C. App. 73.

Present:
Military Magistrate, Naumann.
Secretary of the Military Court, Schwarzbach.

La Malmaison, December 5th, 1914.

In the inquiry concerning the violations of International Law committed against German troops, there appeared as witness Transport Soldier of Reserve Müller, 2nd Field Pioneer Company, Pioneer Battalion No. 12, who, after the importance of the oath had been pointed out to him, made the following statement:

My name is Emil Erwin Müller, 26 years old; Protestant; fruit grower.

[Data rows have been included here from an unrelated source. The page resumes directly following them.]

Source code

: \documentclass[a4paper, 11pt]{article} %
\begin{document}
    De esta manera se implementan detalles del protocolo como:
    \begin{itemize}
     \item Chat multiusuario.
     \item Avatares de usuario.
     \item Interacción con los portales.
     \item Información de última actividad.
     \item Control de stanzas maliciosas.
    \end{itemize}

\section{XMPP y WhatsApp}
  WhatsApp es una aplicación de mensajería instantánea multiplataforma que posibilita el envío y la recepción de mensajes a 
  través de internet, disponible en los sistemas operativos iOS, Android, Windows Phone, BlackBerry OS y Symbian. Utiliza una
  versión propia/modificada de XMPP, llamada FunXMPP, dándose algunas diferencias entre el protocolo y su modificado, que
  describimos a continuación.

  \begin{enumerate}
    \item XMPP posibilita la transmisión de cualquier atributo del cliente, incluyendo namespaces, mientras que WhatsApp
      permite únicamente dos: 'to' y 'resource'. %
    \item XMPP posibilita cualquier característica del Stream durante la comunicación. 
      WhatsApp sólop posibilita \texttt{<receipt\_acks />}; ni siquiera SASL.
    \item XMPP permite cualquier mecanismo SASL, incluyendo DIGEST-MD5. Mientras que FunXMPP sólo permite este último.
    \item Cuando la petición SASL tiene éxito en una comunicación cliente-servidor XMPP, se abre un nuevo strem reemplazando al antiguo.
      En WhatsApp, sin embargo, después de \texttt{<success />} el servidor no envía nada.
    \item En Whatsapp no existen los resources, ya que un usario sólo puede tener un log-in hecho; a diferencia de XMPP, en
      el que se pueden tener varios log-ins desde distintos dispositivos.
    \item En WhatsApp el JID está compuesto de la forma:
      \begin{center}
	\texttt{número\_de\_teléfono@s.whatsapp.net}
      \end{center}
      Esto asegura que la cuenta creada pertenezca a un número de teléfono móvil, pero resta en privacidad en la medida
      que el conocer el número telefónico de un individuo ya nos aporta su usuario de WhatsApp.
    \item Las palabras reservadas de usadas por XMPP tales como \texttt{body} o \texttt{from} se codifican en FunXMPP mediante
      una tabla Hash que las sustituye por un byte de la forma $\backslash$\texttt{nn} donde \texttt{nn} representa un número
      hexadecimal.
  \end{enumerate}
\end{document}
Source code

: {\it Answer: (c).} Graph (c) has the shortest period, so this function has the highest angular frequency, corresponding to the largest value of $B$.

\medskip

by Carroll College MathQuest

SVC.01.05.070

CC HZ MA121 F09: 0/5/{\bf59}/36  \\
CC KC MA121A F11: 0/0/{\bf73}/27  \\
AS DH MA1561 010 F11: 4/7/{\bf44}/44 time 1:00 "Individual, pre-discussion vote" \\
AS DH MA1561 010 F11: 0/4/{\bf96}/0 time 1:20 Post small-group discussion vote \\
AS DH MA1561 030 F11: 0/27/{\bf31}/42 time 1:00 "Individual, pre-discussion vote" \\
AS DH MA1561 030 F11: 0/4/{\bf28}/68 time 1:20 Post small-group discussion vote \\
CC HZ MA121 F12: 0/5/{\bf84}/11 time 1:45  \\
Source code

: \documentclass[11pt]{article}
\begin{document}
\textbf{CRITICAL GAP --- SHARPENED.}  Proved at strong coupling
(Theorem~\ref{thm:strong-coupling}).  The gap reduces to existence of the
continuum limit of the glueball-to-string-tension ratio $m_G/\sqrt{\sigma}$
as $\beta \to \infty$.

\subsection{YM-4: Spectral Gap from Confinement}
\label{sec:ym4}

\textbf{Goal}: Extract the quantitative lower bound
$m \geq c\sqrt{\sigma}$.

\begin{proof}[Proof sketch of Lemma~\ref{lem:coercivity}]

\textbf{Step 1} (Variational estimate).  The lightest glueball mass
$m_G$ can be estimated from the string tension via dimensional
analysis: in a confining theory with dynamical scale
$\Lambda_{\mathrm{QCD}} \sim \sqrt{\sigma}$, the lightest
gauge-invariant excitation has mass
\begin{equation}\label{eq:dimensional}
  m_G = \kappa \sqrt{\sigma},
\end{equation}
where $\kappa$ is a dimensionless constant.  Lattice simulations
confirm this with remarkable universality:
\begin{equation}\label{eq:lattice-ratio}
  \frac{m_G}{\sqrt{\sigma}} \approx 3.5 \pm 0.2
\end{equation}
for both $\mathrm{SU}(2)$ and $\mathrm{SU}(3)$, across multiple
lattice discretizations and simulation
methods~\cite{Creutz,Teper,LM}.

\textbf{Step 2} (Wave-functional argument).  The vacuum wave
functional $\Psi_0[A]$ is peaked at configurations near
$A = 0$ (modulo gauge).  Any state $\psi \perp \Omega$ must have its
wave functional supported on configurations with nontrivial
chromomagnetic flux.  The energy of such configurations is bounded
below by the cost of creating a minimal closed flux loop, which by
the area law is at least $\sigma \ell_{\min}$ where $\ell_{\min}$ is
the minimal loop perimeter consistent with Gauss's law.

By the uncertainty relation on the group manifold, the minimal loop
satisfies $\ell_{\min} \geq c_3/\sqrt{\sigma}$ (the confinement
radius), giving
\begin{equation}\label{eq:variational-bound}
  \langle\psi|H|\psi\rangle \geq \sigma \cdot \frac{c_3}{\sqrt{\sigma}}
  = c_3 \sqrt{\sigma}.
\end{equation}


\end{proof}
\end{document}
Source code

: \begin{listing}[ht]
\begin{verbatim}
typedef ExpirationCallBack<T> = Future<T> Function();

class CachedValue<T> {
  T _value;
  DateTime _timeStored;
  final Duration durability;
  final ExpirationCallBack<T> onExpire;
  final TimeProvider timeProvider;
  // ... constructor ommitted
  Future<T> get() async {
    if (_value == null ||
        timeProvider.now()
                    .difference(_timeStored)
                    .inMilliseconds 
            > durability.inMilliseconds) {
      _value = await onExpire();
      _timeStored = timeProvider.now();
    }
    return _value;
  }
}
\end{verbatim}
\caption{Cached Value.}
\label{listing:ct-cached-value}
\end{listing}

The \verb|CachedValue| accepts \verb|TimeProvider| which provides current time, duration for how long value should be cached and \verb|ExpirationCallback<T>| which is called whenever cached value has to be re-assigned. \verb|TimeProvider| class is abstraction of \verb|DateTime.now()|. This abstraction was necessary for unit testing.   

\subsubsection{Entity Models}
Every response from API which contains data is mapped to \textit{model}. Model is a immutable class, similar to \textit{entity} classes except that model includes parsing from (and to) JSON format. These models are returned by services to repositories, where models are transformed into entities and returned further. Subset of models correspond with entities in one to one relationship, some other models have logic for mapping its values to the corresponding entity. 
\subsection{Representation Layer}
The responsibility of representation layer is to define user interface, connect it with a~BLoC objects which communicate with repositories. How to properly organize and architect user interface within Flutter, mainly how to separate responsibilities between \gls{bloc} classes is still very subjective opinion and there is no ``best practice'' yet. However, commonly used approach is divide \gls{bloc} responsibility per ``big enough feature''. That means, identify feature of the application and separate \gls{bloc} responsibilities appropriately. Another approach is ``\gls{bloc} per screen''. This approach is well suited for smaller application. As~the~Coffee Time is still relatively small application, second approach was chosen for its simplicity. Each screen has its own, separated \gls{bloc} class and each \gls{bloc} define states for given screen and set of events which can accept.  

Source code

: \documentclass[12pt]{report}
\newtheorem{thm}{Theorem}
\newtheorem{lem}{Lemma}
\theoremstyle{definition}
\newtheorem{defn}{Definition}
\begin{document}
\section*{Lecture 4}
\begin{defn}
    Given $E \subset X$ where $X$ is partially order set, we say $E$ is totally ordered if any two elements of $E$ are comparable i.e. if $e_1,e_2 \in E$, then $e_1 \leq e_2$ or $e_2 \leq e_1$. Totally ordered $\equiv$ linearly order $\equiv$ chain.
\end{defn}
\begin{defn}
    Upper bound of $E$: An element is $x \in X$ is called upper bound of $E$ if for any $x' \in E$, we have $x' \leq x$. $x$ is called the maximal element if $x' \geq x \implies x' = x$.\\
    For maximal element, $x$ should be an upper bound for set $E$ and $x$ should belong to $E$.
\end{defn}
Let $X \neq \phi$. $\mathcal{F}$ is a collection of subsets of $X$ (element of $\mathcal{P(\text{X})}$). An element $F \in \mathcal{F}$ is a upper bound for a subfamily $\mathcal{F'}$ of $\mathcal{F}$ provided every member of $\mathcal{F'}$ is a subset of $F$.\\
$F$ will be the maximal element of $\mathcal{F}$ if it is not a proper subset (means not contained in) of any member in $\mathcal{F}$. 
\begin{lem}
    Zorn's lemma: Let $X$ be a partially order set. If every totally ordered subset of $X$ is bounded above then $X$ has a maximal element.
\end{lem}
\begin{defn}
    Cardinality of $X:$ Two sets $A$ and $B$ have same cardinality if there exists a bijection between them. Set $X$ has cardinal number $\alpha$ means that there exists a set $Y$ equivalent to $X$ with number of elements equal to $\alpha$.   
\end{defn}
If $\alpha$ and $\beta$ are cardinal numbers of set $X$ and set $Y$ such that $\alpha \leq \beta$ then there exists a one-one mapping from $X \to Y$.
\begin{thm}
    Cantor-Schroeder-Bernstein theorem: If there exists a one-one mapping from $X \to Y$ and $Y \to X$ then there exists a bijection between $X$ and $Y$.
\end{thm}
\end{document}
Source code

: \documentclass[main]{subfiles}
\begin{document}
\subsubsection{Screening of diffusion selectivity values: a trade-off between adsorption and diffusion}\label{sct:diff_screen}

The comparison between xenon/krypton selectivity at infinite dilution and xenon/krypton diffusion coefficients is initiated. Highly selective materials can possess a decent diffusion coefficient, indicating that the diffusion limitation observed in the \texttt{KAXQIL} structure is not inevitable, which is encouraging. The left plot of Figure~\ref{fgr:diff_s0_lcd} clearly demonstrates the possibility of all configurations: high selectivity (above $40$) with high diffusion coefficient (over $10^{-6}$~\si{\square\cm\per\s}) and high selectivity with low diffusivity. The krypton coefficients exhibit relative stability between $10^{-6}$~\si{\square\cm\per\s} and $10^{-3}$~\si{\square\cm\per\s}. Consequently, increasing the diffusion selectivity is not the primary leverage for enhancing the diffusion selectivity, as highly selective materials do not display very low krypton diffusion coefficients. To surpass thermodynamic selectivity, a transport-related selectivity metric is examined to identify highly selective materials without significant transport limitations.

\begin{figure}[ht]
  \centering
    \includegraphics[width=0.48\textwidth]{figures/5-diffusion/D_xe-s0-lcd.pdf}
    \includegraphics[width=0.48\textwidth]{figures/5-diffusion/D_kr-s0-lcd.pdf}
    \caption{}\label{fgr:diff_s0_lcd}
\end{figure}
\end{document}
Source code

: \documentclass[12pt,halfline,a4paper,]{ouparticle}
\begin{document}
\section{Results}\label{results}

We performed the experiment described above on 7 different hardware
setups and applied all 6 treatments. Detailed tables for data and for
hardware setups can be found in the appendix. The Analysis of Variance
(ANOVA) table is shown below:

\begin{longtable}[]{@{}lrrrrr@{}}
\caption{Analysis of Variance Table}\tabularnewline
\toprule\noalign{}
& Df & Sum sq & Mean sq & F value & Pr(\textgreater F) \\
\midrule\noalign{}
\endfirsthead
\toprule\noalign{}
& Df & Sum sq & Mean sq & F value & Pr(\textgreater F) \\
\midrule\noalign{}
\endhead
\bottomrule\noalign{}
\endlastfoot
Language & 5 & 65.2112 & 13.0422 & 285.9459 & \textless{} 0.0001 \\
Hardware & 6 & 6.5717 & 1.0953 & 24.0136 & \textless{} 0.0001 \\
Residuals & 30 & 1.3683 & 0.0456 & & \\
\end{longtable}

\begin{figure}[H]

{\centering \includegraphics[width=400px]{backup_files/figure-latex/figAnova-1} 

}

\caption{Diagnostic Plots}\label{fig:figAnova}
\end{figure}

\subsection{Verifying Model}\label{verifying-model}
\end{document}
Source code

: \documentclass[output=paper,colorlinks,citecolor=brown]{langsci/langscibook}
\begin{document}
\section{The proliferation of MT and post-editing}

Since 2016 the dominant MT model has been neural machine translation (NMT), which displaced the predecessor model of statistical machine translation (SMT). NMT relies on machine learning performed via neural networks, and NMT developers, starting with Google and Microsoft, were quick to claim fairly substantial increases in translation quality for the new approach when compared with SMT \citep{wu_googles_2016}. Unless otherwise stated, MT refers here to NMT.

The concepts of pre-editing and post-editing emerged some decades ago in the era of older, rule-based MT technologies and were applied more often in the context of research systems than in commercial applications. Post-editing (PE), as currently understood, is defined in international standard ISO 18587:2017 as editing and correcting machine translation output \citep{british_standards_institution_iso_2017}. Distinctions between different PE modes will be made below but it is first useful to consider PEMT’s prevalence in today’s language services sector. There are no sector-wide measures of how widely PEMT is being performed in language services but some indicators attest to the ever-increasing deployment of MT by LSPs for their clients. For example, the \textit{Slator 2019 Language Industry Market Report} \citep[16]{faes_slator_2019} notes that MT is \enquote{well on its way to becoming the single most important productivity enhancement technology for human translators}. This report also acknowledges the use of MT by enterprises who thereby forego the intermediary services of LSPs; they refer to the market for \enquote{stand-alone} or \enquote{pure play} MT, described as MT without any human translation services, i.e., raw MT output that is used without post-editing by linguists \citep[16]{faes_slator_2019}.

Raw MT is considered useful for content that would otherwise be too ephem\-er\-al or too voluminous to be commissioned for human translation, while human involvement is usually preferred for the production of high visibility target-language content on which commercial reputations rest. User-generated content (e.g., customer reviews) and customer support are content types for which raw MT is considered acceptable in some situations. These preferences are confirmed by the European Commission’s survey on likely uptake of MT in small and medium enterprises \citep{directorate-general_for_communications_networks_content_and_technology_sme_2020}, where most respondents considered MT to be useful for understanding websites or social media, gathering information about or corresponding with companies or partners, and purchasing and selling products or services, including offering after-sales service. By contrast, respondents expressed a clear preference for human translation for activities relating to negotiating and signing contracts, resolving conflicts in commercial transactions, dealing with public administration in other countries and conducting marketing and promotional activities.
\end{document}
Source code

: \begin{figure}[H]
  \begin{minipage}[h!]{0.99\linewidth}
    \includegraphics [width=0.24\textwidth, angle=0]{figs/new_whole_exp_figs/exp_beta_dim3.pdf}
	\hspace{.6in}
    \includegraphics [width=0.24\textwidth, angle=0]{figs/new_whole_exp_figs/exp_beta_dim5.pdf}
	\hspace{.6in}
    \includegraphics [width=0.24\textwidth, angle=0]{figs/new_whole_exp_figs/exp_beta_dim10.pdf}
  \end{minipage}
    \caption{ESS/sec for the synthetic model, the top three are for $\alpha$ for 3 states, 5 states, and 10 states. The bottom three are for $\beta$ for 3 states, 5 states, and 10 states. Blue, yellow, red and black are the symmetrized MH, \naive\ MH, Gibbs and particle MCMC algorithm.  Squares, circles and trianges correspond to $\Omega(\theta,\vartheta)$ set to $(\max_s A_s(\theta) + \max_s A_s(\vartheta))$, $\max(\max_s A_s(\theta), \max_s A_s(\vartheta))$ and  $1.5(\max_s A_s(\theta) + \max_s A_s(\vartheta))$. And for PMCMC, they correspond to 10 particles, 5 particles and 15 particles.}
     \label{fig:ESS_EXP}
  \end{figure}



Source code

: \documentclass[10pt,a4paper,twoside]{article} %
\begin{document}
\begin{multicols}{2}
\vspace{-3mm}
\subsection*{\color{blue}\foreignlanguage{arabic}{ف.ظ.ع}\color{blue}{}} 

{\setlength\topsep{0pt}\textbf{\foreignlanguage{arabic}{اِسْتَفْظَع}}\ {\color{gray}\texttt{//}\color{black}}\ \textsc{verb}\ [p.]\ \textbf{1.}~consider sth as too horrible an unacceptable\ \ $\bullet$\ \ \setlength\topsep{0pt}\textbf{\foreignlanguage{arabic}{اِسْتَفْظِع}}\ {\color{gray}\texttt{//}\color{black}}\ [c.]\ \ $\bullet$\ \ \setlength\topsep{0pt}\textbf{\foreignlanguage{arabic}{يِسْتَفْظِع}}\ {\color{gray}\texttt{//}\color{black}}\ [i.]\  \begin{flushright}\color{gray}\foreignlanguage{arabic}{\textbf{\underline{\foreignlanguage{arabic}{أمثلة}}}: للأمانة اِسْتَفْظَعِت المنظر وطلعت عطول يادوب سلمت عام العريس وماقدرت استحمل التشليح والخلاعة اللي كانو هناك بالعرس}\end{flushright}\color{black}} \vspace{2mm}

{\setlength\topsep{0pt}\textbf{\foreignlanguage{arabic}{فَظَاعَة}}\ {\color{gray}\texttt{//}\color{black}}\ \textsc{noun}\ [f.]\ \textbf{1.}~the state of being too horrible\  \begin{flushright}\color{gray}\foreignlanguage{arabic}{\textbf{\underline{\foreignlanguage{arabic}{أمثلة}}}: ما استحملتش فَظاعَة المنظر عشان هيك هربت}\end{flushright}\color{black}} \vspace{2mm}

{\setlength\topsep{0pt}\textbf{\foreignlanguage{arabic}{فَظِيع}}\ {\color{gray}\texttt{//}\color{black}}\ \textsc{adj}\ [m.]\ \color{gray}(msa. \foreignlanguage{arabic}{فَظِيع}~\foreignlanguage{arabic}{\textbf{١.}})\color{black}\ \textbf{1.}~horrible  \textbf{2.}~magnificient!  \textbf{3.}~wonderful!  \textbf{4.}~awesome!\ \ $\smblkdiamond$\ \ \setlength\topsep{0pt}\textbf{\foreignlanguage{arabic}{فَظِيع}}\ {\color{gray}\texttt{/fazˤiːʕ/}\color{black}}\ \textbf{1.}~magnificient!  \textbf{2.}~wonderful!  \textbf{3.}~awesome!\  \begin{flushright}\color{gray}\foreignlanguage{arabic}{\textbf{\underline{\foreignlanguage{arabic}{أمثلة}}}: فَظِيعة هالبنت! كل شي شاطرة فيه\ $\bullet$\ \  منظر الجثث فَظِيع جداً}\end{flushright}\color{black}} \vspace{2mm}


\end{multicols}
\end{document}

On the afternoon of August 25th, 1914, in company with Non-commissioned Officer Fehrmann, I saw a number of bodies of civilians and that of a woman lying in front of a house in a cross-street in Dinant. We entered the house. In the room on the right there lay an officer—a lieutenant of Infantry Regiment No. 182—a sofa-cushion under his head; his head and a part of his chest were covered with a white cloth. All three civilians wore the uniform of Infantry Regiment No. 182. In the adjoining room there lay stretched out dead a non-commissioned officer and five privates of the same regiment.

I lifted up the cloth covering the lieutenant and saw that he had received a shot in the head. I did not see any further injuries to the officer.

One of the privates who lay beside the lieutenant had his trousers unbuttoned in front so that one could see his body. This soldier had a shot in the lower part of the body. Extending from the larynx to at least 10 cm. to the left was a cut which was bloody and the edges were probably 1 cm. apart. The blood had flowed down towards the side. I am convinced that it could only have been a wound from a cut.

In the other room the trousers of one of the soldiers were unbuttoned so that one could see the body. This man had a cut or stab wound in the lower body about 3 cm. wide. The clothing of the remaining soldiers showed no disarrangement, they all bore shot-wounds.

The scene conveyed the impression that the officer, the non-commissioned officer and the men had been attacked in their sleep by the inhabitants in that quarter. I infer this from the fact that the officer had a sofa-cushion and the others either a cloth or a knapsack under their heads. The rifles stood in a corner.